1. In a light foam cooler is a 2.4 kg slab of aluminum at 20C. I add to it 300 g of ice at -10C. What is the equilibrium temperature? How much of the ice melts?

2. If I add 30 g of ice at -15C to 100 g of water at 75C, what is the equilibrium temperature?
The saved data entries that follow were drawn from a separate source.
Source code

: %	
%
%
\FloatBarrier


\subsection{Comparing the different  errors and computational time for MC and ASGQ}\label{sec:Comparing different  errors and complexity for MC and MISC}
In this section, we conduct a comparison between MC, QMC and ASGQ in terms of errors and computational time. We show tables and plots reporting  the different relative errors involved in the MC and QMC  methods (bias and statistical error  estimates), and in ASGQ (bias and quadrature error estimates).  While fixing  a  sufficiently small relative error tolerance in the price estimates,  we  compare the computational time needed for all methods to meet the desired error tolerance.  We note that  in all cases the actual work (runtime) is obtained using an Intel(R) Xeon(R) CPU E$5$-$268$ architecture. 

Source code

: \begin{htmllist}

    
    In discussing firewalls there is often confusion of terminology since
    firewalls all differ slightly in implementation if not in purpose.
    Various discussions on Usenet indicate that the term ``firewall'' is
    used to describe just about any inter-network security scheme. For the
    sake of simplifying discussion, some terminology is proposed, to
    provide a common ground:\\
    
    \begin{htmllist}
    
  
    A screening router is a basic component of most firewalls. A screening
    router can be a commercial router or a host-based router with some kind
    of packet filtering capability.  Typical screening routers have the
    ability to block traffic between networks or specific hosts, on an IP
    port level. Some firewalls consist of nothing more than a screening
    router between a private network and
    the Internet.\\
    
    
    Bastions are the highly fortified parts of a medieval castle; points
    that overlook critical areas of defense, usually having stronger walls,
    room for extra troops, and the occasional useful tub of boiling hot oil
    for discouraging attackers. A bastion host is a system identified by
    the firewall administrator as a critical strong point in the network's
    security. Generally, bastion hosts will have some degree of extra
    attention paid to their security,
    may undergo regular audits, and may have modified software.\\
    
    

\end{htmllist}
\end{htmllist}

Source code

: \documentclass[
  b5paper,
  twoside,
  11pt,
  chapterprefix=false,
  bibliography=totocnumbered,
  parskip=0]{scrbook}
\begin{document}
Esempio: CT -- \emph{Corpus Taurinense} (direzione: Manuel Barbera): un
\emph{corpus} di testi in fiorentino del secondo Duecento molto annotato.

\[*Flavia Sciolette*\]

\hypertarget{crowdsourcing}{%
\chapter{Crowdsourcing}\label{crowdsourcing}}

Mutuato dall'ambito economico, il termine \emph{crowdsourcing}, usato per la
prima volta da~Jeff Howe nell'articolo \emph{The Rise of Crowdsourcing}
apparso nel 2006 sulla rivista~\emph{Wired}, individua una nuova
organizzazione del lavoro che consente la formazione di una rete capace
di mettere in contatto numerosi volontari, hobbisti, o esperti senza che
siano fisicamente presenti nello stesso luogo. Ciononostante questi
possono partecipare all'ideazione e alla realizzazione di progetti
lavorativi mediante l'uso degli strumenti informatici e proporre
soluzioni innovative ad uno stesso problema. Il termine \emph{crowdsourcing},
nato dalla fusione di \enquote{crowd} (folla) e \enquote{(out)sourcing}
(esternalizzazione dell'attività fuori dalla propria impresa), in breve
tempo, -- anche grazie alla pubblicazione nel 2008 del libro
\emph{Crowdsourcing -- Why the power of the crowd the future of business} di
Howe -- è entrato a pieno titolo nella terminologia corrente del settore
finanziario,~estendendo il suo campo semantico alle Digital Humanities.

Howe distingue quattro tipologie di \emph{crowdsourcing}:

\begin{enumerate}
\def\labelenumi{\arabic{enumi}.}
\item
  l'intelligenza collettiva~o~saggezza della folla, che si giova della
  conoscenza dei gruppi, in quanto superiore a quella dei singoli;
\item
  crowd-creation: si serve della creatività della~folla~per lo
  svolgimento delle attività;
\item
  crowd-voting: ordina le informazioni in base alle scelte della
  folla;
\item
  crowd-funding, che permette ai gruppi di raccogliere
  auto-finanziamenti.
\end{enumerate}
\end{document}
3. If 12 g of steam at 100C condenses on a 1500-g iron bar initially at 10C, what will the equilibrium temperature be?

Answer 1

1) given :

M = mass of aluminium = 2.4 kg

intial temperature of aluminium = T1 = 20 degree celsius

m = mass of ice added = 300 g = 0.3 kg

intial temperature of ice = T2 = -10 degree celsius

specific heat of alumium = S = 921 J/kg/K

specific heat of ice = s = 2108 J/kg/K

latent heat of fusion = L = 333000 J/kg

Lets assume the final temperature be 0.

then heat lost by Aluminium = Q1 = M*S*(T1-0) = 2.4*921*20 = 44208 J

Heat gain by ice when moving from -10 celsius to zero celsius = Q2 = m*s*(0-T2) = 0.3*2108*10 = 6324J

Heat gain by ice to change phase at zero celsius = Q3 = mL = 0.3*333000 = 99900 J

As Q2 +Q3 is greater than Q1 but Q2 is less than Q1, it means total ice reached 0 degree celsius but did not converted into water. Therefore, final temperature is zero degree celsius. [answer]

2) given :

M = mass of ice = 30 g

T1 = initial temperature of ice = -15 celsius

m = mass of water = 100 g

T2 = initial temperature = 75 celsius

S = specific heat of ice = 2.1 J/g/K

s = specific heat of water = 4.2 J/g/K

L = latent heat of fusion = 333 J/g/K

Lets assume the final temperature be T

Heat lost by water = Q1 = ms(T2-T)

Heat gained by ice from -15 to zero = Q2 = MS(0-T1)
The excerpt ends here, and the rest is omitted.